By “jobs saved,” the report means potential reductions in force that had been averted through restoration of funds. The report emphasizes that figures are preliminary.

So really these are just “estimates” and “preliminary” ones at that. The reality is that the Obama administration’s stimulus job numbers can not be trusted. When the White House was pitching its plan to the American people, it produced a report claiming the stimulus would keep unemployment under a peak of 8%. And what have actual Bureau of Labor and Statistics shown? A a 26-year record high of 9.8% unemployment rate. The White House does not have a credible track record in estimating jobs created or saved.

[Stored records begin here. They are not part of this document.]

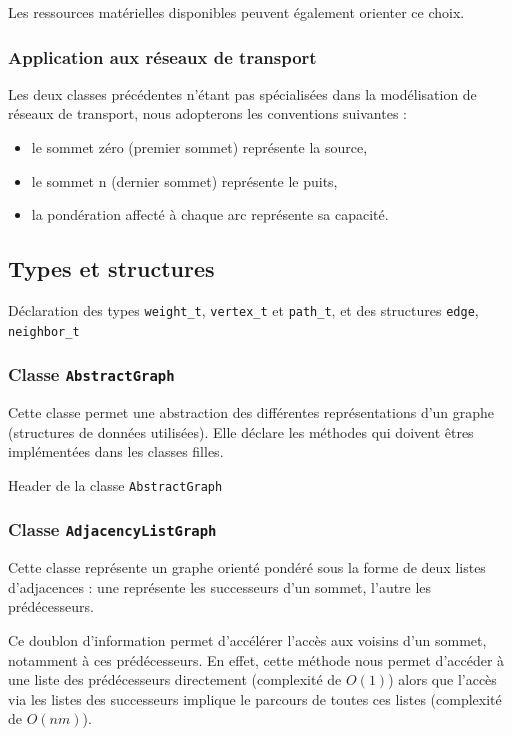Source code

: Les ressources matérielles disponibles peuvent également orienter ce choix.

\subsubsection{Application aux réseaux de transport}
Les deux classes précédentes n'étant pas spécialisées dans la modélisation de réseaux de transport, nous adopterons les conventions suivantes :
\begin{itemize}
\item le sommet zéro (premier sommet) représente la source,
\item le sommet n (dernier sommet) représente le puits,
\item la pondération affecté à chaque arc représente sa capacité.
\end{itemize}

\subsection{Types et structures}

Déclaration des types \texttt{weight\_t}, \texttt{vertex\_t} et \texttt{path\_t}, et des structures \texttt{edge}, \texttt{neighbor\_t}



\subsubsection{Classe \texttt{AbstractGraph}}

Cette classe permet une abstraction des différentes représentations d'un graphe (structures de données utilisées). Elle déclare les méthodes qui doivent êtres implémentées dans les classes filles.

Header de la classe \texttt{AbstractGraph}



\subsubsection{Classe \texttt{AdjacencyListGraph}}
Cette classe représente un graphe orienté pondéré sous la forme de deux listes d'adjacences : une représente les successeurs d'un sommet, l'autre les prédécesseurs.

Ce doublon d'information permet d'accélérer l'accès aux voisins d'un sommet, notamment à ces prédécesseurs. En effet, cette méthode nous permet d'accéder à une liste des prédécesseurs directement (complexité de $O(1)$) alors que l'accès via les listes des successeurs implique le parcours de toutes ces listes (complexité de $O(nm)$).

The only objective way to hold the Obama administration accountable for their $787 billion stimulus is to compare their jobs promises with actual jobs numbers. When the Obama administration first unveiled their stimulus plan in November they claimed it would create 2.5 million jobs by the end of 2010. At the time BLS reported that U.S. economy employed about 136.1 million jobs. But by January that number fell to 134.6 million jobs. Not so coincidentally, the Obama administration upped the job-creating magic of the stimulus to 4 million jobs by the end of 2010. Putting these numbers together, we can create an objective standard to judge both the President and his stimulus by: 136.1 million plus 2.5 million equals 138.6 million; and 134.6 million plus 4 million equals 138.6 million. So the objective, Obama administration created, BLS data verifiable, jobs accountability number is 138.6 million. The most recent BLS report shows that President Obama is 7.6 million jobs short of his promise to the American people.